Fin d’année mouvementée pour Pôle emploi : outre le départ annoncé de Christian Charpy, son directeur général – qui sort le 8 septembre un livre* dans lequel il dresse le bilan sans concession de ses trois années à la tête de l’organisme et évoque ses relations avec les politiques et les syndicats –, les partenaires sociaux et l’État s’apprêtent à renégocier la convention tripartite État-Unédic-Pôle emploi, qui devra s’appliquer dès janvier 2012. Courant septembre, le ministre du Travail doit recevoir les partenaires sociaux pour préparer la prochaine feuille de route de l’organisme – l’Igas et l’IGF ont d’ailleurs été missionnés pour « faire des propositions » destinées à baliser la négociation.

Les enjeux sont de taille dans un contexte de hausse des demandeurs d’emploi.

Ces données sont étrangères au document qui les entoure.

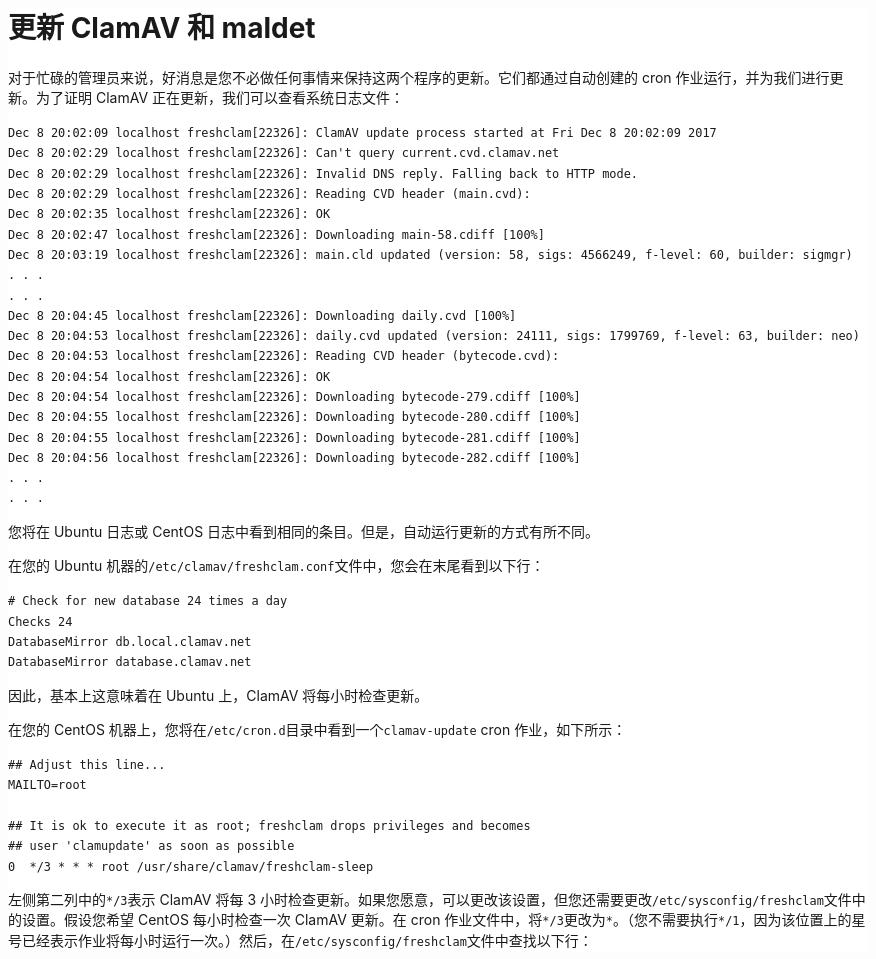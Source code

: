 # 更新 ClamAV 和 maldet

对于忙碌的管理员来说，好消息是您不必做任何事情来保持这两个程序的更新。它们都通过自动创建的 cron 作业运行，并为我们进行更新。为了证明 ClamAV 正在更新，我们可以查看系统日志文件：

```
Dec 8 20:02:09 localhost freshclam[22326]: ClamAV update process started at Fri Dec 8 20:02:09 2017
Dec 8 20:02:29 localhost freshclam[22326]: Can't query current.cvd.clamav.net
Dec 8 20:02:29 localhost freshclam[22326]: Invalid DNS reply. Falling back to HTTP mode.
Dec 8 20:02:29 localhost freshclam[22326]: Reading CVD header (main.cvd):
Dec 8 20:02:35 localhost freshclam[22326]: OK
Dec 8 20:02:47 localhost freshclam[22326]: Downloading main-58.cdiff [100%]
Dec 8 20:03:19 localhost freshclam[22326]: main.cld updated (version: 58, sigs: 4566249, f-level: 60, builder: sigmgr)
. . .
. . .
Dec 8 20:04:45 localhost freshclam[22326]: Downloading daily.cvd [100%]
Dec 8 20:04:53 localhost freshclam[22326]: daily.cvd updated (version: 24111, sigs: 1799769, f-level: 63, builder: neo)
Dec 8 20:04:53 localhost freshclam[22326]: Reading CVD header (bytecode.cvd):
Dec 8 20:04:54 localhost freshclam[22326]: OK
Dec 8 20:04:54 localhost freshclam[22326]: Downloading bytecode-279.cdiff [100%]
Dec 8 20:04:55 localhost freshclam[22326]: Downloading bytecode-280.cdiff [100%]
Dec 8 20:04:55 localhost freshclam[22326]: Downloading bytecode-281.cdiff [100%]
Dec 8 20:04:56 localhost freshclam[22326]: Downloading bytecode-282.cdiff [100%]
. . .
. . .
```

您将在 Ubuntu 日志或 CentOS 日志中看到相同的条目。但是，自动运行更新的方式有所不同。

在您的 Ubuntu 机器的`/etc/clamav/freshclam.conf`文件中，您会在末尾看到以下行：

```
# Check for new database 24 times a day
Checks 24
DatabaseMirror db.local.clamav.net
DatabaseMirror database.clamav.net
```

因此，基本上这意味着在 Ubuntu 上，ClamAV 将每小时检查更新。

在您的 CentOS 机器上，您将在`/etc/cron.d`目录中看到一个`clamav-update` cron 作业，如下所示：

```
## Adjust this line...
MAILTO=root

## It is ok to execute it as root; freshclam drops privileges and becomes
## user 'clamupdate' as soon as possible
0  */3 * * * root /usr/share/clamav/freshclam-sleep
```

左侧第二列中的`*/3`表示 ClamAV 将每 3 小时检查更新。如果您愿意，可以更改该设置，但您还需要更改`/etc/sysconfig/freshclam`文件中的设置。假设您希望 CentOS 每小时检查一次 ClamAV 更新。在 cron 作业文件中，将`*/3`更改为`*`。（您不需要执行`*/1`，因为该位置上的星号已经表示作业将每小时运行一次。）然后，在`/etc/sysconfig/freshclam`文件中查找以下行：
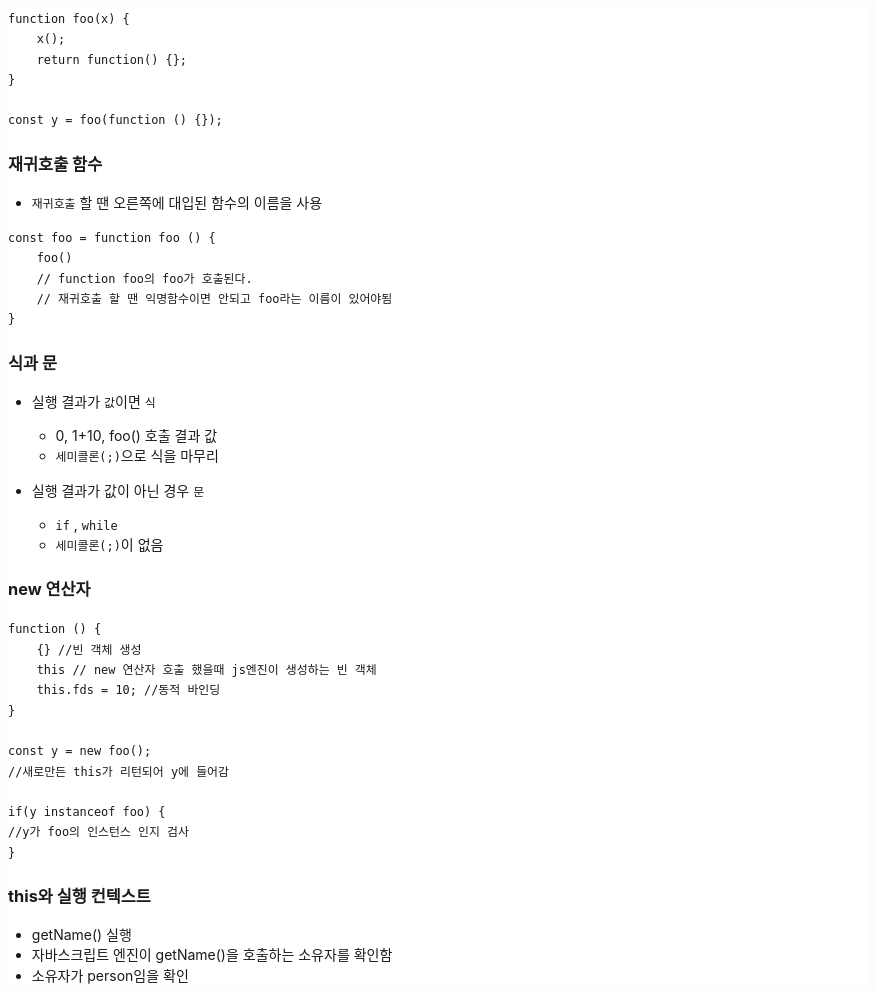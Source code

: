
 ```tsx
function foo(x) {
    x(); 
    return function() {}; 
} 

const y = foo(function () {}); 
```

### 재귀호출 함수

- `재귀호출` 할 땐 오른쪽에 대입된 함수의 이름을 사용

```tsx
const foo = function foo () {
    foo() 
    // function foo의 foo가 호출된다. 
    // 재귀호출 할 땐 익명함수이면 안되고 foo라는 이름이 있어야됨
}
```

### 식과 문

- 실행 결과가 `값`이면 `식`
    - 0, 1+10, foo() 호출 결과 값
    - `세미콜론(;)`으로 식을 마무리

- 실행 결과가 값이 아닌 경우 `문`
    - `if` , `while`
    - `세미콜론(;)`이 없음

### new 연산자

```tsx
function () {
	{} //빈 객체 생성 
	this // new 연산자 호출 했을때 js엔진이 생성하는 빈 객체 
	this.fds = 10; //동적 바인딩
} 

const y = new foo(); 
//새로만든 this가 리턴되어 y에 들어감 

if(y instanceof foo) {
//y가 foo의 인스턴스 인지 검사 
}
```

### this와 실행 컨텍스트

- getName() 실행
- 자바스크립트 엔진이 getName()을 호출하는 소유자를 확인함
- 소유자가 person임을 확인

Fin juillet, près de 4,128 millions de personnes étaient inscrites à Pôle emploi, dont 1,5 million depuis plus d’un an. Pôle emploi devra également mettre en musique certaines clauses contenues dans les accords interprofessionnels conclus au 1er semestre, comme l’accompagnement renforcé des jeunes ou encore le contrat de sécurisation professionnelle.

Objectifs irréalistes

Or c’est tout le fonctionnement de Pôle emploi qui devra être remis à plat, tant la convention qui s’achève fait figure, rétrospectivement, de coquille vide. « Sur le papier, les objectifs de la première convention étaient séduisants. Sur le terrain, c’est un véritable fiasco », déplore Maurad Rabhi (CGT), qui dénonce l’explosion de la taille des portefeuilles des conseillers – de 60 demandeurs d’emploi prévus, on atteint parfois plus de 150 personnes suivies par conseiller – ou la faiblesse des formations dispensées aux agents, loin des ambitions initiales.

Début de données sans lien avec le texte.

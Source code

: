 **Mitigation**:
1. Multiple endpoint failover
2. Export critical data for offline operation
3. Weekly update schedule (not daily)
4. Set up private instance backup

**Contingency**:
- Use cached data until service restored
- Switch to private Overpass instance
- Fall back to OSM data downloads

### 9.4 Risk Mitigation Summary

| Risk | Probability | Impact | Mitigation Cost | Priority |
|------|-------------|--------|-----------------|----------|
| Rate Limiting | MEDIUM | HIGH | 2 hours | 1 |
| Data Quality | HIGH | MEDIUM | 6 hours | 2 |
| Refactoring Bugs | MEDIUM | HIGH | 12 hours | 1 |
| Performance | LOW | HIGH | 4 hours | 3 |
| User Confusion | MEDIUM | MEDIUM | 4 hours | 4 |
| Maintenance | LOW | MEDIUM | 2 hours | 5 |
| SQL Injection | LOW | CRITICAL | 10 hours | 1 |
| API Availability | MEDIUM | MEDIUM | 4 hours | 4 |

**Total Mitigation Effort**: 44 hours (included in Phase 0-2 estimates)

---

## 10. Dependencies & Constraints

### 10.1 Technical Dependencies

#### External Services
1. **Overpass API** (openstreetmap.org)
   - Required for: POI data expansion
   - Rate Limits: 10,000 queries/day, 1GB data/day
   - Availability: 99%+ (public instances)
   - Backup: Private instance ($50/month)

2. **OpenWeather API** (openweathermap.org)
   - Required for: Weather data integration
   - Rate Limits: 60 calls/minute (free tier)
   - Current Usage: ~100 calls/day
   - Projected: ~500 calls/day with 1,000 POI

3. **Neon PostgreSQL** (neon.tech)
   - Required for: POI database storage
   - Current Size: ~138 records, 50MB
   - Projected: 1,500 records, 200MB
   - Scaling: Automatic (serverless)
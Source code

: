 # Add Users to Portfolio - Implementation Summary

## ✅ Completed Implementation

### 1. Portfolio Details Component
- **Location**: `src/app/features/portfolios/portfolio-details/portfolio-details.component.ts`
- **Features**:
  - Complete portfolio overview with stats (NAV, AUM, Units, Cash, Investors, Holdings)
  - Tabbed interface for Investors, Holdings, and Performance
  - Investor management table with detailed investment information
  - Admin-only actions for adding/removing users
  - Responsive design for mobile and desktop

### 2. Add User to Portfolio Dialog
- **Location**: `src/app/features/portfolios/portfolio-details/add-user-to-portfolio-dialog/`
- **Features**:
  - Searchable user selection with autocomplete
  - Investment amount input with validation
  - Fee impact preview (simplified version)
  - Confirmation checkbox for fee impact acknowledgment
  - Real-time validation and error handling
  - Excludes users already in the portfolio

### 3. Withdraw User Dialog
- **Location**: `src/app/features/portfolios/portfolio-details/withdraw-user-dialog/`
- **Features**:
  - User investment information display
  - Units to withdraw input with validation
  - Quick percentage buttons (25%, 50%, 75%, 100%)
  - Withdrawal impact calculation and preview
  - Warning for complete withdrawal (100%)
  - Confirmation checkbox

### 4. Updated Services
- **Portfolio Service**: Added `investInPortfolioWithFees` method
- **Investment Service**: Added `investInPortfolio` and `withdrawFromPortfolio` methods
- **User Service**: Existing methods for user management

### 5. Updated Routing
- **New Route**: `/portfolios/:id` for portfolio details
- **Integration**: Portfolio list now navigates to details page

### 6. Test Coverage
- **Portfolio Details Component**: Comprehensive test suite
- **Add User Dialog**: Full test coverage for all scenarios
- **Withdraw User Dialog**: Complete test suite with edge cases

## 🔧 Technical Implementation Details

De plus, « l’erreur fondatrice de Pôle emploi a été de vouloir rationaliser ses fonctions en y appliquant des méthodes industrielles. Du coup, les conseillers passent plus de temps à renseigner des indicateurs qu’à recevoir les demandeurs d’emploi », estime Michel Abhervé, professeur associé à l’université de Marne-la-Vallée. De fait, pas moins d’une trentaine d’indicateurs étaient prévus dans la première convention.

Taylorisation des tâches

Celle-ci ambitionnait pourtant de mettre en place un accompagnement personnalisé, notamment via le suivi mensuel personnalisé (SMP) avec un conseiller référent, proposé à chaque demandeur d’emploi dès son 4e mois d’inscription. Mais la hausse brutale du chômage a entraîné une « dégradation du SMP » – seuls 36 % des entretiens prévus sont réalisés – ainsi qu’une « tendance à la taylorisation des tâches », pointe le Sénat dans un rapport présenté début juillet. Et de citer une durée « très calibrée » des entretiens, quelle que soit la situation des personnes en recherche d’emploi.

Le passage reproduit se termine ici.